[Collected data]
▶

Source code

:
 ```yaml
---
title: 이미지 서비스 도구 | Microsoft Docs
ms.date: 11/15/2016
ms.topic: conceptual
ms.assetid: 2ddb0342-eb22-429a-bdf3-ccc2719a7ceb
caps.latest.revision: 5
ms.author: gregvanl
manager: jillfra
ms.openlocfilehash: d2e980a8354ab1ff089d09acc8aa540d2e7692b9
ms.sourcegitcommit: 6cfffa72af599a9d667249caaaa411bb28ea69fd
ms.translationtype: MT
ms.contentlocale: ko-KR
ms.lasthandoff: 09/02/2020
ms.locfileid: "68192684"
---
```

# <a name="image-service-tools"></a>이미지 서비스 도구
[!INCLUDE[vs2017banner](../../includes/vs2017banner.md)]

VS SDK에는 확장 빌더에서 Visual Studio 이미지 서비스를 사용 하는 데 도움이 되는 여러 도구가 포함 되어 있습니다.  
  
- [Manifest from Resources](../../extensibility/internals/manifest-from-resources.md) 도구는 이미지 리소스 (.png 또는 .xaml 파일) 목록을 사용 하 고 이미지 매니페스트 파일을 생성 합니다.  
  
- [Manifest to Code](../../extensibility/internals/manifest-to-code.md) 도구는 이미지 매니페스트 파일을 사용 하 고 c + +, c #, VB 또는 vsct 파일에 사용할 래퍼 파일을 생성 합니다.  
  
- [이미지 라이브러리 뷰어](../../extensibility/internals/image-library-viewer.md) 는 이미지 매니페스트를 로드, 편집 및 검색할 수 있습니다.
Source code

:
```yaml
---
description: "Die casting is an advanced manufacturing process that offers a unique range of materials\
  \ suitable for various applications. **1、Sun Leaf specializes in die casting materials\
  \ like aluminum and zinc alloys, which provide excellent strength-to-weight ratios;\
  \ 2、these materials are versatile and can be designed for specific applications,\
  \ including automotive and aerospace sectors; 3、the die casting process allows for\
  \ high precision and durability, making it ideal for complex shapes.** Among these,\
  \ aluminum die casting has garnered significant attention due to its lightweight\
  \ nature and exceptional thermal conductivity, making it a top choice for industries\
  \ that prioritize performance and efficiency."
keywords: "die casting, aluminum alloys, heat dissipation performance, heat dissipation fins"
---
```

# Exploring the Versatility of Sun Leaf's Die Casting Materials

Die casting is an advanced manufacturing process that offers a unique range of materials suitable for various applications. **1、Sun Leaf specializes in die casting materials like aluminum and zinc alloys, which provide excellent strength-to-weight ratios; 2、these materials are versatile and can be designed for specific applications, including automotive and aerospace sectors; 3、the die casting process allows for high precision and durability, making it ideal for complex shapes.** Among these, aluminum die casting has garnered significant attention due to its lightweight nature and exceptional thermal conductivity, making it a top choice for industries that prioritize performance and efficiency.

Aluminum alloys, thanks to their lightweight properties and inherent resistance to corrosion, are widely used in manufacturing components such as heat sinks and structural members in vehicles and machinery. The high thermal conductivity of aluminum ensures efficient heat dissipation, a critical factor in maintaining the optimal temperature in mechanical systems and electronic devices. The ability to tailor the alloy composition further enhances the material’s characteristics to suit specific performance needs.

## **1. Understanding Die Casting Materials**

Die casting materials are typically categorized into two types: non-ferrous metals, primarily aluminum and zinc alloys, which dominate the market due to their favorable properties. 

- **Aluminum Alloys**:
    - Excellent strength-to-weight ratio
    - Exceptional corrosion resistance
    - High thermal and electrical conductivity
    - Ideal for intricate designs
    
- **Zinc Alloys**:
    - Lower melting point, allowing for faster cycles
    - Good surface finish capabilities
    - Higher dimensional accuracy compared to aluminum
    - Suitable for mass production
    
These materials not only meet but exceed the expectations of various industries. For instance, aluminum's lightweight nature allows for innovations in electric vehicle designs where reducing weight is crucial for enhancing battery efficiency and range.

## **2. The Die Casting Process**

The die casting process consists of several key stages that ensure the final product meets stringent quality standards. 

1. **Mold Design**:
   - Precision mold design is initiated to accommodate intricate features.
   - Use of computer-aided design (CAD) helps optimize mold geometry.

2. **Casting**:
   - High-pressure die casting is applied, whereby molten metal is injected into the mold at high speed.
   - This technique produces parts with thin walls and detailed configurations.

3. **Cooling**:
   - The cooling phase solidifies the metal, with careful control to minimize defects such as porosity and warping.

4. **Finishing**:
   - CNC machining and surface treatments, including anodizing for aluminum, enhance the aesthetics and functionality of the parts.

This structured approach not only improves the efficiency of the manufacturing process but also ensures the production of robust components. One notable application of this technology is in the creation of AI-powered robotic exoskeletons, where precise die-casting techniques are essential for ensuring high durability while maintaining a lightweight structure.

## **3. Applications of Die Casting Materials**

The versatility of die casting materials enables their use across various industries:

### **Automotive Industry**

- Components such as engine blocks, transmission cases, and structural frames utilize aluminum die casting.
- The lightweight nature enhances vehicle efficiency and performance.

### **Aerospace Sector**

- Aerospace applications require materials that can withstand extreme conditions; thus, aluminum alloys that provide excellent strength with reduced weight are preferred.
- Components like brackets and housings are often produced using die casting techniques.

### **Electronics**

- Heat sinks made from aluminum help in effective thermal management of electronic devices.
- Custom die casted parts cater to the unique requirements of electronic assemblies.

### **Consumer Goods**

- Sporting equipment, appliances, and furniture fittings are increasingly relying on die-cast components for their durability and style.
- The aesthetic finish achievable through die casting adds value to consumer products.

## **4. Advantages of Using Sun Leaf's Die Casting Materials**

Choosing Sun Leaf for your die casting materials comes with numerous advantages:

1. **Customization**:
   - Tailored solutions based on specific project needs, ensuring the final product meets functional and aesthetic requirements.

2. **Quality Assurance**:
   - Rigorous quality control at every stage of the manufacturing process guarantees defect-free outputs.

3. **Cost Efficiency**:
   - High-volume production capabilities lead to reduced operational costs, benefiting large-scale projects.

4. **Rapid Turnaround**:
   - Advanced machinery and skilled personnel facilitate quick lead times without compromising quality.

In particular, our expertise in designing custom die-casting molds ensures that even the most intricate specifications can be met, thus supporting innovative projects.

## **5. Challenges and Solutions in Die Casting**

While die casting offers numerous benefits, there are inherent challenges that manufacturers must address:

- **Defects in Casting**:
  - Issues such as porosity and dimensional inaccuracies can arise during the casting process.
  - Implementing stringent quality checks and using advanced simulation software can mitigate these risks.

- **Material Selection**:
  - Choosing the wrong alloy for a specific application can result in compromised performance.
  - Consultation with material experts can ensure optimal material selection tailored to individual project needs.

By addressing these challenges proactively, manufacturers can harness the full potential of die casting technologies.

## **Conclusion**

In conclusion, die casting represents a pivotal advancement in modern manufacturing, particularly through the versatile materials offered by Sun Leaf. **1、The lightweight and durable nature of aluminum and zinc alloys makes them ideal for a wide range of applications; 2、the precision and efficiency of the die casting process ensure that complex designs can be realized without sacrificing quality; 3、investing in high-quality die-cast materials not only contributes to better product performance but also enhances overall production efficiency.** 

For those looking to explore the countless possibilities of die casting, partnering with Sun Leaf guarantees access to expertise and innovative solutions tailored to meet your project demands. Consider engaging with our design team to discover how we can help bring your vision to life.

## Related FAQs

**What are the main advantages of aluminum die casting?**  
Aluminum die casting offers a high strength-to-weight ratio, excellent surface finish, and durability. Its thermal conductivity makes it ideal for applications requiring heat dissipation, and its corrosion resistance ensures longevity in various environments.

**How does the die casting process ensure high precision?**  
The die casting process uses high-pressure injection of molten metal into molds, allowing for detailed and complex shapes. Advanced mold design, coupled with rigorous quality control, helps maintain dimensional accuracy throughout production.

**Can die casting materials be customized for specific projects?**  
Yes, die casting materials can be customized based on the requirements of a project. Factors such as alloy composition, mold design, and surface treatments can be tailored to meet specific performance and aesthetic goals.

◀

### [YOUR OBJECTIVE]
Retype only the lines above between the line with "- Components such" and the line with "- Heat sinks", counting those two lines as well, and keep every character as it is.

### [COMPLETED EXERCISE]
- Components such as engine blocks, transmission cases, and structural frames utilize aluminum die casting.
- The lightweight nature enhances vehicle efficiency and performance.

### **Aerospace Sector**

- Aerospace applications require materials that can withstand extreme conditions; thus, aluminum alloys that provide excellent strength with reduced weight are preferred.
- Components like brackets and housings are often produced using die casting techniques.

### **Electronics**

- Heat sinks made from aluminum help in effective thermal management of electronic devices.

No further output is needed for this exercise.